### About this task
Bring together all lines from the listing below that contain the string "updated".

──────

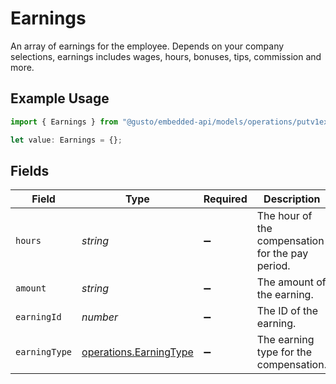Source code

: # Earnings

An array of earnings for the employee. Depends on your company selections, earnings includes wages, hours, bonuses, tips, commission and more.

## Example Usage

```typescript
import { Earnings } from "@gusto/embedded-api/models/operations/putv1externalpayroll.js";

let value: Earnings = {};
```

## Fields

| Field                                                            | Type                                                             | Required                                                         | Description                                                      |
| ---------------------------------------------------------------- | ---------------------------------------------------------------- | ---------------------------------------------------------------- | ---------------------------------------------------------------- |
| `hours`                                                          | *string*                                                         | :heavy_minus_sign:                                               | The hour of the compensation for the pay period.                 |
| `amount`                                                         | *string*                                                         | :heavy_minus_sign:                                               | The amount of the earning.                                       |
| `earningId`                                                      | *number*                                                         | :heavy_minus_sign:                                               | The ID of the earning.                                           |
| `earningType`                                                    | [operations.EarningType](../../models/operations/earningtype.md) | :heavy_minus_sign:                                               | The earning type for the compensation.                           |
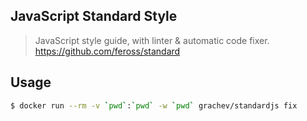 JavaScript Standard Style
-------------------------

> JavaScript style guide, with linter & automatic code fixer. 
> https://github.com/feross/standard

Usage
-----

```sh
$ docker run --rm -v `pwd`:`pwd` -w `pwd` grachev/standardjs fix 
```
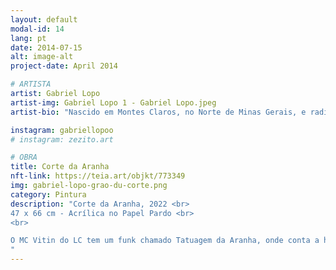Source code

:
 ```yaml
---
layout: default
modal-id: 14
lang: pt
date: 2014-07-15
alt: image-alt
project-date: April 2014

# ARTISTA
artist: Gabriel Lopo
artist-img: Gabriel Lopo 1 - Gabriel Lopo.jpeg
artist-bio: "Nascido em Montes Claros, no Norte de Minas Gerais, e radicado em Belo Horizonte, discute assuntos ligados à distribuição desigual do desenvolvimento, racialidades e ideologia. Busca elaborar a ideia do artista como comunicador, decodificador e agente intelectual. Além da pesquisa e obra na arte, trabalha com produção cultural. Colabora em projetos do SESC MG e do Fórum das Juventudes da Grande BH. Coordena o Laboratório Guará, uma plataforma de articulação entre arte, cultura e comunicação. É graduando em Jornalismo pela UFMG."

instagram: gabriellopoo
# instagram: zezito.art

# OBRA
title: Corte da Aranha
nft-link: https://teia.art/objkt/773349
img: gabriel-lopo-grao-du-corte.png
category: Pintura
description: "Corte da Aranha, 2022 <br>
47 x 66 cm - Acrílica no Papel Pardo <br>
<br> 

O MC Vitin do LC tem um funk chamado Tatuagem da Aranha, onde conta a história de um jovem de favela curtindo o seu fim de semana. A tatuagem da Aranha surge como um símbolo de comunicação. Eu moro no Bairro Concórdia, que nasceu do despejo de uma favela onde hoje é o Barro Preto em BH.  Aqui no bairro, várias crianças fazem um corte de cabelo que consiste no tradicional “disfarçado” com uma aranha desenhada na nuca. Esse corte reafirma a aranha como elemento de comunicação entre jovens de territórios periféricos. A pintura Corte da Aranha tenta dar conta dessa dimensão poética.  
" 
---
```

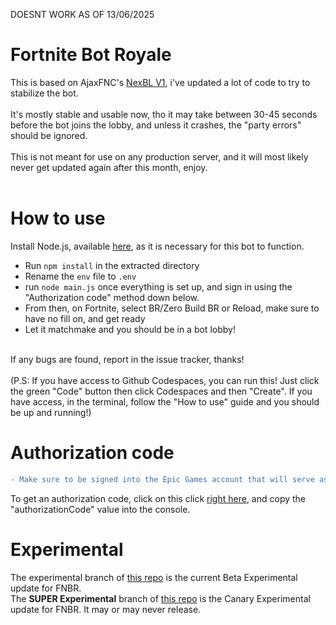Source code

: DOESNT WORK AS OF 13/06/2025

# Fortnite Bot Royale
This is based on AjaxFNC's [NexBL V1](https://github.com/AjaxFNC-YT/NexBL-V1/), i've updated a lot of code to try to stabilize the bot.<br>
<br>
It's mostly stable and usable now, tho it may take between 30-45 seconds before the bot joins the lobby, and unless it crashes, the "party errors" should be ignored.<br>
<br>
This is not meant for use on any production server, and it will most likely never get updated again after this month, enjoy.<br>
<br>
# How to use
Install Node.js, available [here](https://nodejs.org/en/download), as it is necessary for this bot to function.

* Run `npm install` in the extracted directory
* Rename the `env` file to `.env`
* run `node main.js` once everything is set up, and sign in using the "Authorization code" method down below.
* From then, on Fortnite, select BR/Zero Build BR or Reload, make sure to have no fill on, and get ready
* Let it matchmake and you should be in a bot lobby!
<br>
If any bugs are found, report in the issue tracker, thanks!<br><br>(P.S: If you have access to Github Codespaces, you can run this! Just click the green "Code" button then click Codespaces and then "Create". If you have access, in the terminal, follow the "How to use" guide and you should be up and running!)
<br>

# Authorization code
```diff
- Make sure to be signed into the Epic Games account that will serve as the bot account!! Use incognito mode, or another browser to make sure!
```
To get an authorization code, click on this click [right here](https://www.epicgames.com/id/api/redirect?clientId=3f69e56c7649492c8cc29f1af08a8a12&responseType=code), and copy the "authorizationCode" value into the console.
<br>

# Experimental
The experimental branch of [this repo](https://github.com/kitstudios/Fortnite-Bot-Royale/tree/Experimental) is the current Beta Experimental update for FNBR.
<br>
The **SUPER Experimental** branch of [this repo](https://github.com/kitstudios/Fortnite-Bot-Royale/tree/SuperExp) is the Canary Experimental update for FNBR. It may or may never release.




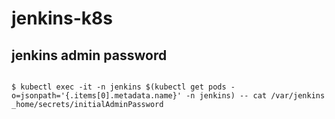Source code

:# jenkins-k8s

## jenkins admin password
```

$ kubectl exec -it -n jenkins $(kubectl get pods -o=jsonpath='{.items[0].metadata.name}' -n jenkins) -- cat /var/jenkins
_home/secrets/initialAdminPassword

```
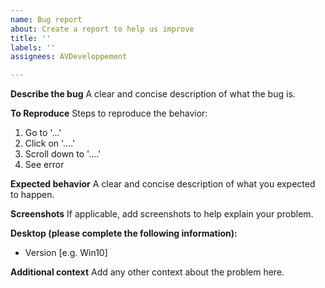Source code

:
 ```yaml
---
name: Bug report
about: Create a report to help us improve
title: ''
labels: ''
assignees: AVDeveloppement

---
```


**Describe the bug**
A clear and concise description of what the bug is.

**To Reproduce**
Steps to reproduce the behavior:
1. Go to '...'
2. Click on '....'
3. Scroll down to '....'
4. See error

**Expected behavior**
A clear and concise description of what you expected to happen.

**Screenshots**
If applicable, add screenshots to help explain your problem.

**Desktop (please complete the following information):**
 - Version [e.g. Win10]

**Additional context**
Add any other context about the problem here.
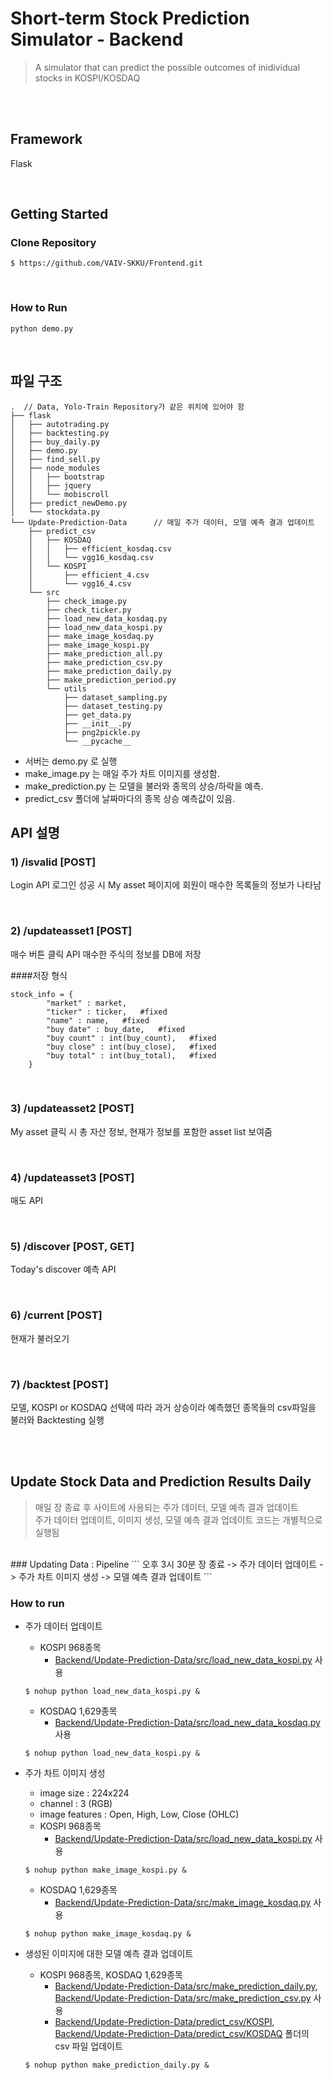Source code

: # Short-term Stock Prediction Simulator - Backend
> A simulator that can predict the possible outcomes of inidividual stocks in KOSPI/KOSDAQ

<br />
<br />

## Framework
Flask

<br />

## Getting Started

### Clone Repository
```shell script
$ https://github.com/VAIV-SKKU/Frontend.git

```
<br />

### How to Run
```
python demo.py
```
<br />

## 파일 구조

```
.  // Data, Yolo-Train Repository가 같은 위치에 있어야 함
├── flask
│   ├── autotrading.py
│   ├── backtesting.py
│   ├── buy_daily.py
│   ├── demo.py
│   ├── find_sell.py
│   ├── node_modules
│   │   ├── bootstrap
│   │   ├── jquery
│   │   └── mobiscroll
│   ├── predict_newDemo.py
│   └── stockdata.py
└── Update-Prediction-Data      // 매일 주가 데이터, 모델 예측 결과 업데이트
    ├── predict_csv
    │   ├── KOSDAQ
    │   │   ├── efficient_kosdaq.csv
    │   │   └── vgg16_kosdaq.csv
    │   └── KOSPI
    │       ├── efficient_4.csv
    │       └── vgg16_4.csv
    └── src
        ├── check_image.py
        ├── check_ticker.py
        ├── load_new_data_kosdaq.py
        ├── load_new_data_kospi.py
        ├── make_image_kosdaq.py
        ├── make_image_kospi.py
        ├── make_prediction_all.py
        ├── make_prediction_csv.py
        ├── make_prediction_daily.py
        ├── make_prediction_period.py
        └── utils
            ├── dataset_sampling.py
            ├── dataset_testing.py
            ├── get_data.py
            ├── __init__.py
            ├── png2pickle.py
            └── __pycache__
```
- 서버는 demo.py 로 실행
- make_image.py 는 매일 주가 차트 이미지를 생성함.
- make_prediction.py 는 모델을 불러와 종목의 상승/하락을 예측.
- predict_csv 폴더에 날짜마다의 종목 상승 예측값이 있음.


## API 설명
### 1) /isvalid [POST]
Login API
로그인 성공 시 My asset 페이지에 회원이 매수한 목록들의 정보가 나타남

</br>

### 2) /updateasset1 [POST]
매수 버튼 클릭 API
매수한 주식의 정보를 DB에 저장

####저장 형식

```
stock_info = {
        "market" : market,
        "ticker" : ticker,   #fixed
        "name" : name,   #fixed
        "buy date" : buy_date,   #fixed
        "buy count" : int(buy_count),   #fixed
        "buy close" : int(buy_close),   #fixed
        "buy total" : int(buy_total),   #fixed
    }
```

</br>

### 3) /updateasset2 [POST]
My asset 클릭 시 총 자산 정보, 현재가 정보를 포함한 asset list 보여줌

</br>

### 4) /updateasset3 [POST]
매도 API

</br>

### 5) /discover [POST, GET]
Today's discover 예측 API

</br>

### 6) /current [POST]
현재가 불러오기

</br>

### 7) /backtest [POST]
모델, KOSPI or KOSDAQ 선택에 따라 과거 상승이라 예측했던 종목들의 csv파일을 불러와 Backtesting 실행

</br>
</br>

## Update Stock Data and Prediction Results Daily
> 매일 장 종료 후 사이트에 사용되는 주가 데이터, 모델 예측 결과 업데이트</br>
> 주가 데이터 업데이트, 이미지 생성, 모델 예측 결과 업데이트 코드는 개별적으로 실행됨
</br>
### Updating Data : Pipeline
```
오후 3시 30분 장 종료 -> 주가 데이터 업데이트 -> 주가 차트 이미지 생성 -> 모델 예측 결과 업데이트
```
</br>

### How to run
+ 주가 데이터 업데이트
    + KOSPI 968종목
        + [Backend/Update-Prediction-Data/src/load_new_data_kospi.py](https://github.com/VAIV-SKKU/Backend/blob/main/Update-Prediction-Data/src/load_new_data_kospi.py) 사용
    ```shell script
    $ nohup python load_new_data_kospi.py &
    ```
    + KOSDAQ 1,629종목
        + [Backend/Update-Prediction-Data/src/load_new_data_kosdaq.py](https://github.com/VAIV-SKKU/Backend/blob/main/Update-Prediction-Data/src/load_new_data_kosdaq.py) 사용
    ```shell script
    $ nohup python load_new_data_kospi.py &
    ```
    
+ 주가 차트 이미지 생성
    + image size : 224x224
    + channel : 3 (RGB)
    + image features : Open, High, Low, Close (OHLC)
    + KOSPI 968종목
        + [Backend/Update-Prediction-Data/src/load_new_data_kospi.py](https://github.com/VAIV-SKKU/Backend/blob/main/Update-Prediction-Data/src/make_image_kospi.py) 사용
    ```shell script
    $ nohup python make_image_kospi.py &
    ```
    + KOSDAQ 1,629종목
        + [Backend/Update-Prediction-Data/src/make_image_kosdaq.py](https://github.com/VAIV-SKKU/Backend/blob/main/Update-Prediction-Data/src/make_image_kosdaq.py) 사용
    ```shell script
    $ nohup python make_image_kosdaq.py &
    ```
+ 생성된 이미지에 대한 모델 예측 결과 업데이트
    + KOSPI 968종목, KOSDAQ 1,629종목
        + [Backend/Update-Prediction-Data/src/make_prediction_daily.py](https://github.com/VAIV-SKKU/Backend/blob/main/Update-Prediction-Data/src/make_prediction_daily.py), [Backend/Update-Prediction-Data/src/make_prediction_csv.py](https://github.com/VAIV-SKKU/Backend/blob/main/Update-Prediction-Data/src/make_prediction_csv.py) 사용
        + [Backend/Update-Prediction-Data/predict_csv/KOSPI](https://github.com/VAIV-SKKU/Backend/blob/main/Update-Prediction-Data/predict_csv/KOSPI), [Backend/Update-Prediction-Data/predict_csv/KOSDAQ](https://github.com/VAIV-SKKU/Backend/blob/main/Update-Prediction-Data/predict_csv/KOSDAQ) 폴더의 csv 파일 업데이트
    ```shell script
    $ nohup python make_prediction_daily.py &
    ```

──────

### Solution for this problem
This is based on AjaxFNC's [NexBL V1](https://github.com/AjaxFNC-YT/NexBL-V1/), i've updated a lot of code to try to stabilize the bot.<br>
This is not meant for use on any production server, and it will most likely never get updated again after this month, enjoy.<br>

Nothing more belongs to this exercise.